§ **What is needed**
Would you give the number of lines below in which the string "我们的设计和早期的分布式文件系统的设想有了显著的分离" appears? Nothing else is needed.

[[ Records for processing, beginning ]]

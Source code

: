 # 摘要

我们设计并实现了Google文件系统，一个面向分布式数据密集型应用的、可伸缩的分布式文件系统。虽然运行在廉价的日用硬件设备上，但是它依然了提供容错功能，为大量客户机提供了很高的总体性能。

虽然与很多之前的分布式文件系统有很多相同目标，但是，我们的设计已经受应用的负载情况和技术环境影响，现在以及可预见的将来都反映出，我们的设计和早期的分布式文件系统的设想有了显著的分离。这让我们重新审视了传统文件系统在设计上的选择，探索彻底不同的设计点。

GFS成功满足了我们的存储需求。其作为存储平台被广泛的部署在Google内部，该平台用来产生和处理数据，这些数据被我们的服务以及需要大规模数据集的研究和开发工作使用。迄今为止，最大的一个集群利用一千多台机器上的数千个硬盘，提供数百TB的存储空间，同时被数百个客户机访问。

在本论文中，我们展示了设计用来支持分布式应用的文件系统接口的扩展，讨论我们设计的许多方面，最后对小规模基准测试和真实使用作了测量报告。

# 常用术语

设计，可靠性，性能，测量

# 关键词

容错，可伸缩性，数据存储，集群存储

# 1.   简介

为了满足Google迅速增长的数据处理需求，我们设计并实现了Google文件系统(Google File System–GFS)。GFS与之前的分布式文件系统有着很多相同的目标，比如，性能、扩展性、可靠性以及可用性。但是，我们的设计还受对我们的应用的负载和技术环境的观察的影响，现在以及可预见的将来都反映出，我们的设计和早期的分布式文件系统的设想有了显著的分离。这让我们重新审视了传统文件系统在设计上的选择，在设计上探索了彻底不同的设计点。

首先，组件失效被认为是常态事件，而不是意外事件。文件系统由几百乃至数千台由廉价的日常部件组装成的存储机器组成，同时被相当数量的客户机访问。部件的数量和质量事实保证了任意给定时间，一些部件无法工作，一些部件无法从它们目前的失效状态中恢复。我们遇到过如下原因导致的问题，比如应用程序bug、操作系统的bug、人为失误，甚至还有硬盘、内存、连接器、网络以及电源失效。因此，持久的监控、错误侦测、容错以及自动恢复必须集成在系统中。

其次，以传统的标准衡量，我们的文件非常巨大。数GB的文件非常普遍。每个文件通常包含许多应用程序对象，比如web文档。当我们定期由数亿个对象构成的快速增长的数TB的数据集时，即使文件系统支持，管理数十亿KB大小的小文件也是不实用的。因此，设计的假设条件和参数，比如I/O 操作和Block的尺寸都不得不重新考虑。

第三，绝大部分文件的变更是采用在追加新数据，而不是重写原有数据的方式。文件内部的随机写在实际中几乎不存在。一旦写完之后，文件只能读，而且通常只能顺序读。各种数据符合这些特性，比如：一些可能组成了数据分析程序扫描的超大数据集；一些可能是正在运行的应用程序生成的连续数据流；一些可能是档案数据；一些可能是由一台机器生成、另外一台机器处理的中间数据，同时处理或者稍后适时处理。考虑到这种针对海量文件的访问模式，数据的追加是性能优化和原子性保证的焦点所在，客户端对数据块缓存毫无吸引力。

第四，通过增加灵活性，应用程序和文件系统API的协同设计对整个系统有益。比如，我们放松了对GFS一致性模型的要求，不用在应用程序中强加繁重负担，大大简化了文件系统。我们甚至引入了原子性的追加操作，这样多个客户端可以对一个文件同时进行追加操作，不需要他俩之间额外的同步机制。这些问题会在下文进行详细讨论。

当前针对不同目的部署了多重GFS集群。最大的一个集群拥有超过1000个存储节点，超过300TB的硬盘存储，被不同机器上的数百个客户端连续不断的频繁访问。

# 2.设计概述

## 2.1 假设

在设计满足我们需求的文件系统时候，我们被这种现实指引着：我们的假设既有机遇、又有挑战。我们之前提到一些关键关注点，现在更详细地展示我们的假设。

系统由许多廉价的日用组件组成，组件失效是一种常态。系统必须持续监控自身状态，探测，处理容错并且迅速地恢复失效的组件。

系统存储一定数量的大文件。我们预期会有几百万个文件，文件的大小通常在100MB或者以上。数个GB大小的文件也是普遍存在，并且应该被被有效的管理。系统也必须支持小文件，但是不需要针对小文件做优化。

[[ Records for processing, end ]]

§ **Exercise output**
2